49. A method for detecting the presence or amount of a nucleic acid target molecule in a sample, the method comprising contacting the nucleic acid target molecule with a nucleic acid probe molecule present on a substrate under hybridization conditions, and determining if the nucleic acid target molecule has hybridized to the nucleic acid probe molecule, wherein the substrate is as described in claim 1.

50. The method of claim 49, wherein the nucleic acid probe molecule is at least about 500 nucleotides in length.

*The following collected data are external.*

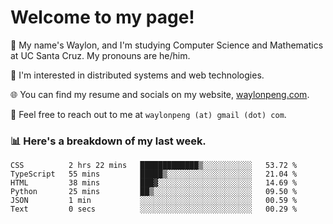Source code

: # Welcome to my page! 

👋 My name's Waylon, and I'm studying Computer Science and Mathematics at UC Santa Cruz. My pronouns are he/him. 

💭 I'm interested in distributed systems and web technologies.

🌐 You can find my resume and socials on my website, [waylonpeng.com](https://www.waylonpeng.com).

📧 Feel free to reach out to me at `waylonpeng (at) gmail (dot) com`.

### 📊 Here's a breakdown of my last week.

<!--START_SECTION:waka-->

```text
CSS          2 hrs 22 mins   █████████████▒░░░░░░░░░░░   53.72 %
TypeScript   55 mins         █████▒░░░░░░░░░░░░░░░░░░░   21.04 %
HTML         38 mins         ███▓░░░░░░░░░░░░░░░░░░░░░   14.69 %
Python       25 mins         ██▒░░░░░░░░░░░░░░░░░░░░░░   09.50 %
JSON         1 min           ░░░░░░░░░░░░░░░░░░░░░░░░░   00.59 %
Text         0 secs          ░░░░░░░░░░░░░░░░░░░░░░░░░   00.29 %
```

<!--END_SECTION:waka-->
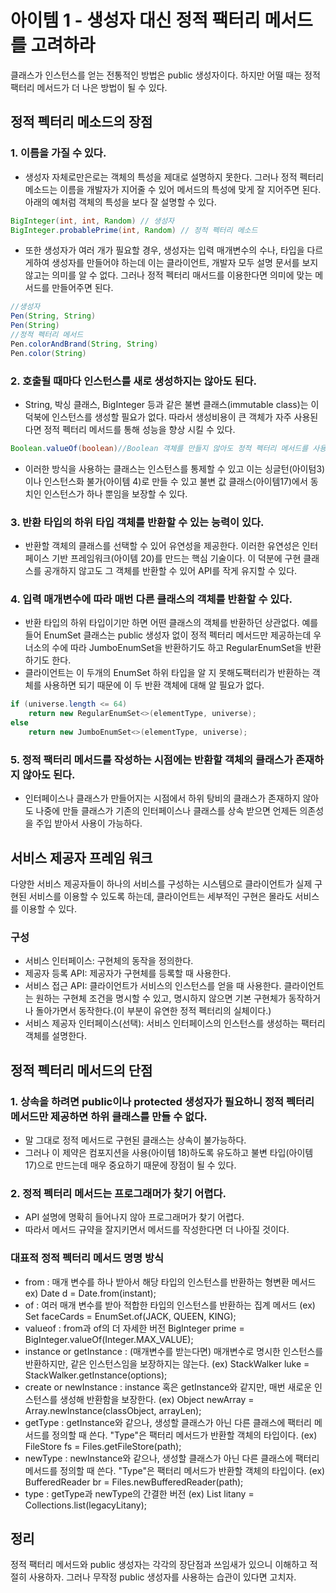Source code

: # 아이템 1 - 생성자 대신 정적 팩터리 메서드를 고려하라
클래스가 인스턴스를 얻는 전통적인 방법은 public 생성자이다. 하지만 어떨 때는 정적 팩터리 메서드가 더 나은 방법이 될 수 있다.
## 정적 펙터리 메소드의 장점
### 1. 이름을 가질 수 있다.
* 생성자 자체로만은로는 객체의 특성을 제대로 설명하지 못한다. 그러나 정적 펙터리 메소드는 이름을 개발자가 지어줄 수 있어 메서드의 특성에 맞게 잘 지어주면 된다. 아래의 예처럼 객체의 특성을 보다 잘 설명할 수 있다.
```java
BigInteger(int, int, Random) // 생성자 
BigInteger.probablePrime(int, Random) // 정적 펙터리 메소드
```
* 또한 생성자가 여러 개가 필요할 경우, 생성자는 입력 매개변수의 수나, 타입을 다르게하여 생성자를 만들어야 하는데 이는 클라이언트, 개발자 모두 설명 문서를 보지 않고는 의미를 알 수 없다. 그러나 정적 펙터리 매서드를 이용한다면 의미에 맞는 메서드를 만들어주면 된다.
 ```java
 //생성자
 Pen(String, String)
 Pen(String)
 //정적 펙터리 메서드
 Pen.colorAndBrand(String, String)
 Pen.color(String)
```
### 2. 호출될 때마다 인스턴스를 새로 생성하지는 않아도 된다.
* String, 박싱 클래스, BigInteger 등과 같은 불변 클래스(immutable class)는 이 덕북에 인스턴스를 생성할 필요가 없다. 따라서 생성비용이 큰 객체가 자주 사용된다면 정적 펙터리 메서드를 통해 성능을 향상 시킬 수 있다.
```java
Boolean.valueOf(boolean)//Boolean 객체를 만들지 않아도 정적 펙터리 메서드를 사용한다.
```
* 이러한 방식을 사용하는 클래스는 인스턴스를 통제할 수 있고 이는 싱글턴(아이텀3)이나 인스턴스화 불가(아이템 4)로 만들 수 있고 불변 값 클래스(아이템17)에서 동치인 인스턴스가 하나 뿐임을 보장할 수 있다.
### 3. 반환 타입의 하위 타입 객체를 반환할 수 있는 능력이 있다.
* 반환할 객체의 클래스를 선택할 수 있어 유연성을 제공한다. 이러한 유연성은 인터페이스 기반 프레임워크(아이템 20)를 만드는 핵심 기술이다. 이 덕분에 구현 클래스를 공개하지 않고도 그 객체를 반환할 수 있어 API를 작게 유지할 수 있다.
### 4. 입력 매개변수에 따라 매번 다른 클래스의 객체를 반환할 수 있다.
* 반환 타입의 하위 타입이기만 하면 어떤 클래스의 객체를 반환하던 상관없다. 예를 들어 EnumSet 클래스는 public 생성자 없이 정적 펙터리 메서드만 제공하는데 우너소의 수에 따라 JumboEnumSet을 반환하기도 하고 RegularEnumSet을 반환하기도 한다.
* 클라이언트는 이 두개의 EnumSet 하위 타입을 알 지 못해도팩터리가 반환하는 객체를 사용하면 되기 때문에 이 두 반환 객체에 대해 알 필요가 없다.
```java
if (universe.length <= 64)
    return new RegularEnumSet<>(elementType, universe);
else
    return new JumboEnumSet<>(elementType, universe);
```
### 5. 정적 팩터리 메서드를 작성하는 시점에는 반환할 객체의 클래스가 존재하지 않아도 된다.
* 인터페이스나 클래스가 만들어지는 시점에서 하위 탕비의 클래스가 존재하지 않아도 나중에 만들 클래스가 기존의 인터페이스나 클래스를 상속 받으면 언제든 의존성을 주입 받아서 사용이 가능하다.

## 서비스 제공자 프레임 워크
다양한 서비스 제공자들이 하나의 서비스를 구성하는 시스템으로 클라이언트가 실제 구현된 서비스를 이용할 수 있도록 하는데, 클라이언트는 세부적인 구현은 몰라도 서비스를 이용할 수 있다.
### 구성
* 서비스 인터페이스: 구현체의 동작을 정의한다.
* 제공자 등록 API: 제공자가 구현체를 등록할 때 사용한다.
* 서비스 접근 API: 클라이언트가 서비스의 인스턴스를 얻을 때 사용한다. 클라이언트는 원하는 구현체 조건을 명시할 수 있고, 명시하지 않으면 기본 구현체가 동작하거나 돌아가면서 동작한다.(이 부분이 유연한 정적 펙터리의 실체이다.)
* 서비스 제공자 인터페이스(선택): 서비스 인터페이스의 인스턴스를 생성하는 팩터리 객체를 설명한다.

## 정적 펙터리 메서드의 단점
### 1. 상속을 하려면 public이나 protected 생성자가 필요하니 정적 펙터리 메서드만 제공하면 하위 클래스를 만들 수 없다.
* 말 그대로 정적 메서드로 구현된 클래스는 상속이 불가능하다.
* 그러나 이 제약은 컴포지션을 사용(아이템 18)하도록 유도하고 불변 타입(아이템 17)으로 만드는데 매우 중요하기 때문에 장점이 될 수 있다.
### 2. 정적 펙터리 메서드는 프로그래머가 찾기 어렵다.
* API 설명에 명확히 들어나지 않아 프로그래머가 찾기 어렵다.
* 따라서 메서드 규약을 잘지키면서 메서드를 작성한다면 더 나아질 것이다.
### 대표적 정적 펙터리 메서드 명명 방식
* from : 매개 변수를 하나 받아서 해당 타입의 인스턴스를 반환하는 형변환 메서드 ex) Date d = Date.from(instant);
* of : 여러 매개 변수를 받아 적합한 타입의 인스턴스를 반환하는 집계 메서드
  (ex) Set<Rank> faceCards = EnumSet.of(JACK, QUEEN, KING);
* valueof : from과 of의 더 자세한 버전
  BigInteger prime = BigInteger.valueOf(Integer.MAX_VALUE);
* instance or getInstance : (매개변수를 받는다면) 매개변수로 명시한 인스턴스를 반환하지만, 같은 인스턴스임을 보장하지는 않는다.
  (ex) StackWalker luke = StackWalker.getInstance(options);
* create or newInstance : instance 혹은 getInstance와 같지만, 매번 새로운 인스턴스를 생성해 반환함을 보장한다.
  (ex) Object newArray = Array.newInstance(classObject, arrayLen);
* getType : getInstance와 같으나, 생성할 클래스가 아닌 다른 클래스에 팩터리 메서드를 정의할 때 쓴다. "Type"은 팩터리 메서드가 반환할 객체의 타입이다.
  (ex) FileStore fs = Files.getFileStore(path);
* newType : newInstance와 같으나, 생성할 클래스가 아닌 다른 클래스에 팩터리 메서드를 정의할 때 쓴다. "Type"은 팩터리 메서드가 반환할 객체의 타입이다.
  (ex) BufferedReader br = Files.newBufferedReader(path);
* type : getType과 newType의 간결한 버전
  (ex) List<Complaint> litany = Collections.list(legacyLitany);

## 정리
정적 팩터리 메서드와 public 생성자는 각각의 장단점과 쓰임새가 있으니 이해하고 적절히 사용하자. 그러나 무작정 public 생성자를 사용하는 습관이 있다면 고치자.
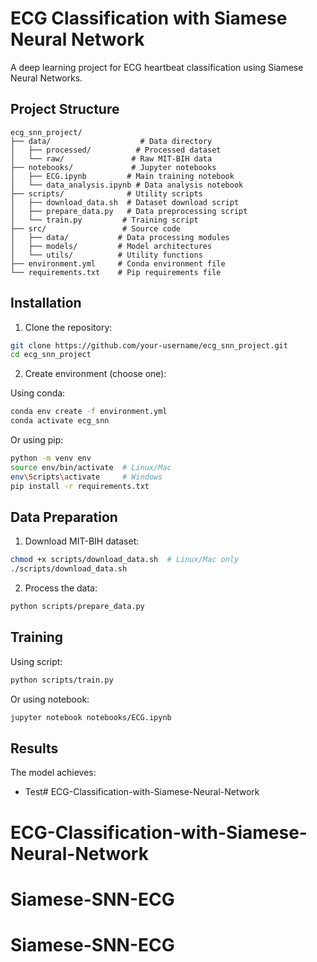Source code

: # ECG Classification with Siamese Neural Network

A deep learning project for ECG heartbeat classification using Siamese Neural Networks.

## Project Structure
```
ecg_snn_project/
├── data/                    # Data directory
│   ├── processed/          # Processed dataset
│   └── raw/               # Raw MIT-BIH data
├── notebooks/             # Jupyter notebooks
│   ├── ECG.ipynb         # Main training notebook
│   └── data_analysis.ipynb # Data analysis notebook
├── scripts/              # Utility scripts
│   ├── download_data.sh  # Dataset download script
│   ├── prepare_data.py   # Data preprocessing script
│   └── train.py         # Training script
├── src/                 # Source code
│   ├── data/           # Data processing modules
│   ├── models/         # Model architectures
│   └── utils/          # Utility functions
├── environment.yml     # Conda environment file
└── requirements.txt    # Pip requirements file
```

## Installation

1. Clone the repository:
```bash
git clone https://github.com/your-username/ecg_snn_project.git
cd ecg_snn_project
```

2. Create environment (choose one):

Using conda:
```bash
conda env create -f environment.yml
conda activate ecg_snn
```

Or using pip:
```bash
python -m venv env
source env/bin/activate  # Linux/Mac
env\Scripts\activate     # Windows
pip install -r requirements.txt
```

## Data Preparation

1. Download MIT-BIH dataset:
```bash
chmod +x scripts/download_data.sh  # Linux/Mac only
./scripts/download_data.sh
```

2. Process the data:
```bash
python scripts/prepare_data.py
```

## Training

Using script:
```bash
python scripts/train.py
```

Or using notebook:
```bash
jupyter notebook notebooks/ECG.ipynb
```

## Results

The model achieves:
- Test# ECG-Classification-with-Siamese-Neural-Network
# ECG-Classification-with-Siamese-Neural-Network
# Siamese-SNN-ECG
# Siamese-SNN-ECG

51. The method of claim 49, wherein the nucleic acid probe molecule is present at a concentration of at least about 500 copies/cm²on a surface of the substrate.

52. The method of claim 49, wherein the nucleic acid probe molecule is present as a bacterial artificial chromosome.

53. The method of claim 49, wherein the method involves competitive genomic hybridization.

54. A method for detecting the presence or amount of a nucleic acid target molecule in a sample, the method comprising contacting the nucleic acid target molecule with a nucleic acid probe molecule present on a substrate under hybridization conditions, and determining if the nucleic acid target molecule has hybridized to the nucleic acid probe molecule, wherein the substrate is as described in claim 17.

55. The method of claim 54, wherein the nucleic acid probe molecule is at least about 500 nucleotides in length.

56. The method of claim 54, wherein the nucleic acid probe molecule is present at a concentration of at least about 500 copies/cm²on a surface of the substrate.

57. The method of claim 54, wherein the nucleic acid probe molecule is present as a bacterial artificial chromosome.

58. The method of claim 54, wherein the method involves competitive genomic hybridization.